Enquanto isso, 8 dos 20 piores estão no Norte, sendo os mais mal colocados Macapá (AP), Porto Velho (RO), Santarém (PA), Rio Branco (AC) e Belém (PA). Também se destacam negativamente capitais nordestinas e cidades da Baixada Fluminense.
“Historicamente o Norte nunca teve políticas públicas com investimentos garantidos para o saneamento básico. O objetivo é que todo município tenha um plano, com metas a serem cumpridas pelas concessionárias e fiscalizadas pelas agências reguladoras. Talvez esses locais não tenham isso”, afirma Pretto.
Como considera dados de dois anos atrás, o levantamento ainda não reflete eventuais melhoras após o chamado marco legal do saneamento. Nos próximos relatórios, o instituto diz esperar que alguns desses índices subam consideravelmente.

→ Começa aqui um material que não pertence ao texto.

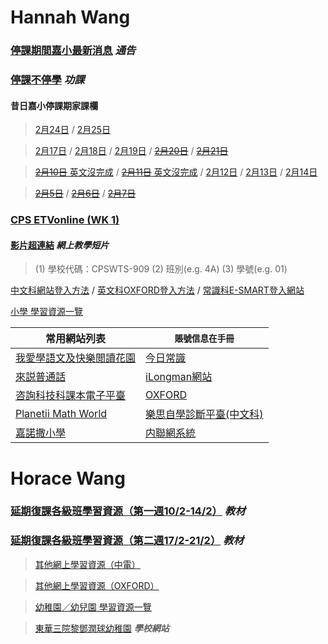 # Hannah Wang
### [停課期間嘉小最新消息](https://sites.google.com/cpswts.edu.hk/homelearning/%E9%A6%96%E9%A0%81) ***通告***
### [停課不停學](https://sites.google.com/cpswts.edu.hk/homelearning/%E5%81%9C%E8%AA%B2%E4%B8%8D%E5%81%9C%E5%AD%B8) ***功課***
#### 昔日嘉小停課期家課欄

>[2月24日](https://docs.google.com/document/d/1ac2VGHaspVyp7sW__zeuFm168FgV9HGZ5uuY09stMVM/edit)  / [2月25日](https://docs.google.com/document/d/1i6NkfSIvCXwsd5P9voBMETdOi4AaxLwljhZq-oXMAFE/edit) 

> [2月17日](https://docs.google.com/document/d/1BTKnwOxqic4A_JvjPXXY30iJieTYeQkgeysisMVRMTE/edit?usp=sharing) / [2月18日](https://docs.google.com/document/d/1Izu8sY_YQHPf6BwnDhMeNQeQ3QdAkamDxJlPEctij78/edit?usp=sharing) / [2月19日](https://docs.google.com/document/d/17BIASu2_HYgMq2ntyJVQJYLGtzZaD39W70OyiaavtXA/edit?usp=sharing) / [~~2月20日~~](https://docs.google.com/document/d/1F-pknhTR6FwhKK4VqRAVZnqTBV4l3XemYvRs7SYMXJY/edit) / [~~2月21日~~](https://docs.google.com/document/d/1cQc_hx56SAo_LhxzN9KzzedRMHhdFh62cz69urPeoF8/edit)

> [~~2月10日~~ 英文沒完成](https://docs.google.com/document/d/1L1Kd_DitbUIR2l60V-Q8wV6TRqix_84coNvVVCrU8z8/edit?usp=sharing) / [~~2月11日~~ 英文沒完成](https://docs.google.com/document/d/1niyi1gIt64Ns-ovFH-9_WBlIFVqlrwvH32iEXAcfL-I/edit?usp=sharing) / [2月12日](https://docs.google.com/document/d/11sR4jWfYxqHHHAOWgFWWN3mCDP-5Mav18nbXEZmd5yU/edit?usp=sharing) / [2月13日](https://docs.google.com/document/d/1dW60EVpp-F9gT9L8KPVIB3QSYnW5GaMCTcqXtAEpRsw/edit?usp=sharing) / [2月14日](https://docs.google.com/document/d/1TMQIG40iqOv8hyh_0HRo0btTBKZUzLOPQMDwPOQEpBs/edit?usp=sharing) 

> [~~2月5日~~](https://drive.google.com/file/d/1fiabHgZohiH9Ai81_X__N-e_CFspgnkv/view?usp=sharing) / [~~2月6日~~](https://docs.google.com/document/d/15zGgxOFLKlhomiRpWLhZBUyyxmJt7X-bVgV0WVO0Yj8/edit?usp=sharing) / [~~2月7日~~](https://docs.google.com/document/d/1PrIja3LwLjvLAyn2KN1SiigKdLWWVB0n6ew77BoUnYE/edit?usp=sharing) 

### [CPS ETVonline (WK 1)](https://sites.google.com/cpswts.edu.hk/homelearning/cps-etvonlinewk-1)
#### [影片超連結](https://hk.cherrypickslearning.com/student/login) ***網上教學短片***
> (1) 學校代碼：CPSWTS-909 
> (2) 班別(e.g. 4A) 
> (3) 學號(e.g. 01)

[中文科網站登入方法](https://drive.google.com/file/d/1cl-efs7zY74G60bDK9wmsLHfnBD73WuY/view?usp=sharing) / [英文科OXFORD登入方法](https://drive.google.com/file/d/1elgShm44lu-JsIX3hEN532ZS04mnsJRQ/view?usp=sharing) / [常識科E-SMART登入網站](https://www.google.com/url?q=https%3A%2F%2Febookweb.ephhk.com%2Flogin.php&sa=D&sntz=1&usg=AFQjCNHGDR_VJ3ghFq0Otx65SoR_eCgvQA)

[小學 學習資源一覽](https://www.oupchina.com.hk/zh/self-learning-for-parents#pri)

| 常用網站列表 | `賬號信息在手冊`                   |
| ------------- | ------------------------------ |
| [我愛學語文及快樂閲讀花園](http://ephchinese.ephhk.com)      |  [今日常識](http://ephgs.ephhk.com/student)       |
| [來説普通話](http://ephpth.ephhk.com/student)   | [iLongman網站](http://prd1.pearson.com.hk)    |
| [咨詢科技科課本電子平臺](http://www.drpcfamily.com.hk) | [OXFORD](http://www.oupchina.com.hk) |
| [Planetii Math World](http://www.planetii.com) | [樂思自學診斷平臺(中文科)](http://4d.pan-lloyds.com) |
| [嘉諾撒小學](http://www.cpswts.edu.hk/)  | [内聯網系統](http://www.cpswts.edu.hk/it-school/)  |


# Horace Wang
### [延期復課各級班學習資源（第一週10/2-14/2）](https://drive.google.com/drive/folders/1pbIAT47CITXiu3lYOfqh5ZXQnkgu3-ZH) ***教材***
### [延期復課各級班學習資源（第二週17/2-21/2）](https://drive.google.com/drive/folders/1qgrWJR5EfSD-vuZkVYcXKwbHgg-9FOdp) ***教材***

> [其他網上學習資源（中電）](http://www.twghltykkg.edu.hk/index.php/section/notice/1761_4950)

> [其他網上學習資源（OXFORD）](http://www.twghltykkg.edu.hk/index.php/section/notice/1761_4888)

> [幼稚園／幼兒園 學習資源一覽](https://www.oupchina.com.hk/zh/self-learning-for-parents#kg)

> [東華三院黎鄧潤球幼稚園](http://www.twghltykkg.edu.hk/)  ***學校網站***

Aprovada em julho de 2020, a legislação passou a estimular a participação de empresas privadas e definiu 2033 como meta para a sua universalização —ou seja, fornecer água para 99% da população e coleta e tratamento de esgoto para 90%.
O relatório menciona que em 2021, portanto, “houve uma mudança de comportamento por parte de estados e municípios brasileiros”, fazendo com o que o país movimentasse R$ 42,2 bilhões em leilões dos serviços em diversos locais.

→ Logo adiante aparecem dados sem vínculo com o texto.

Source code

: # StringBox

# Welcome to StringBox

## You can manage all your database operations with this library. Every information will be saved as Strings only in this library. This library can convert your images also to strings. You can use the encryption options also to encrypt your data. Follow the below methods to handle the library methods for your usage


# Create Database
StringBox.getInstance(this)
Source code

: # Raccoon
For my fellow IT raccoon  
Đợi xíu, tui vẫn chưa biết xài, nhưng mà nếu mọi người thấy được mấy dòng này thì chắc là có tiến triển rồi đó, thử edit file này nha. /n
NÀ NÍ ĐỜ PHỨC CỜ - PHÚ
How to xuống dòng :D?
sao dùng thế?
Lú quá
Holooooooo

No próximo dia 31 de março, as agências reguladoras dos estados devem se manifestar sobre a capacidade econômico-financeira das empresas que ganharam as concorrências. Uma das metas intermediárias da nova lei é que elas provem que têm condições de prestar os serviços.
Nos anos anteriores, os dados do Trata Brasil apontaram uma queda relativa nos gastos. Um dos índices mostra que a média dos investimentos no setor sobre a arrecadação dos municípios caiu de 21,5%, em 2018, para 21%, em 2019, e para 19,8%, em 2020.

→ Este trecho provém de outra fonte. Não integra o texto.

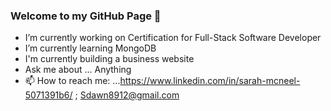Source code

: ### Welcome to my GitHub Page 👋

- I’m currently working on Certification for Full-Stack Software Developer 
- I’m currently learning MongoDB
- I'm currently building a business website
- Ask me about ... Anything
- 📫 How to reach me: ...https://www.linkedin.com/in/sarah-mcneel-5071391b6/ ; Sdawn8912@gmail.com

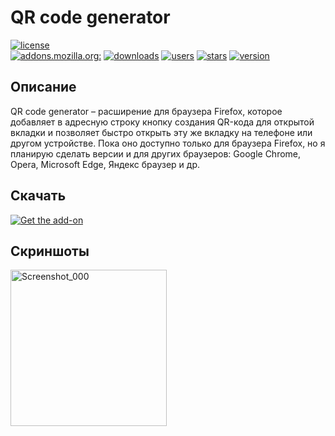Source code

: # QR code generator
[![license](https://img.shields.io/badge/license-MIT-97c510?style=flat "license")](https://choosealicense.com/licenses/mit/)  
[![addons.mozilla.org:](https://img.shields.io/badge/-addons.mozilla.org%3A-5b5b5b?style=flat "addons.mozilla.org")](https://addons.mozilla.org)
[![downloads](https://img.shields.io/amo/dw/t1m013y-qr-code-generator "downloads")](https://addons.mozilla.org/ru/firefox/addon/t1m013y-qr-code-generator/)
[![users](https://img.shields.io/amo/users/t1m013y-qr-code-generator "users")](https://addons.mozilla.org/ru/firefox/addon/t1m013y-qr-code-generator/)
[![stars](https://img.shields.io/amo/stars/t1m013y-qr-code-generator "stars")](https://addons.mozilla.org/ru/firefox/addon/t1m013y-qr-code-generator/reviews/)
[![version](https://img.shields.io/amo/v/t1m013y-qr-code-generator?label=version "version")](https://addons.mozilla.org/ru/firefox/addon/t1m013y-qr-code-generator/versions/)

## Описание
QR code generator – расширение для браузера Firefox, которое добавляет в адресную строку кнопку создания QR-кода для открытой вкладки и позволяет быстро открыть эту же вкладку на телефоне или другом устройстве. Пока оно доступно только для браузера Firefox, но я планирую сделать версии и для других браузеров: Google Chrome, Opera, Microsoft Edge, Яндекс браузер и др. 

## Скачать
[![Get the add-on](https://ffp4g1ylyit3jdyti1hqcvtb-wpengine.netdna-ssl.com/addons/files/2015/11/get-the-addon.png)](https://addons.mozilla.org/ru/firefox/addon/t1m013y-qr-code-generator/)

## Скриншоты
<img height=250 alt="Screenshot_000" src="https://user-images.githubusercontent.com/91249047/154838200-ee03d1ed-e80c-46d3-aacd-7b6ceefdb447.png">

Isso significa que mais de dois terços das cidades (69) investem menos de 30% do valor que arrecadam em saneamento, e só 8 desembolsam mais de 60%. O número considera o valor gasto tanto pelas concessionárias quanto pelo poder público.
“Hoje investimos R$ 13 bilhões por ano [somando o país todo]. Precisamos chegar a R$ 40 bilhões”, afirma a presidente do instituto, citando estimativas feitas pela Abcon Sindcon (Associação e Sindicato Nacional das Concessionárias Privadas de Serviços Públicos de Água e Esgoto).
A baixa cobertura tem consequências que afetam as cidades em diversos aspectos. Um levantamento anual da Folha mostrou no fim do ano passado, por exemplo, que o Brasil não tem conseguido avançar na limpeza de seu litoral.
O volume das praias consideradas boas (37%), ou seja, próprias para banho o ano todo, foi igual ao registrado em 2016, primeiro ano da coleta dos dados. Também estacionaram os locais classificados como regulares (25%) e ruins (9%).
Os impactos vão desde a saúde da população, com doenças transmitidas pela água, até o meio ambiente, o turismo e a empregabilidade. “Quando se tem saneamento, cria-se todo um ambiente propício para as pessoas prosperarem”, diz Pretto.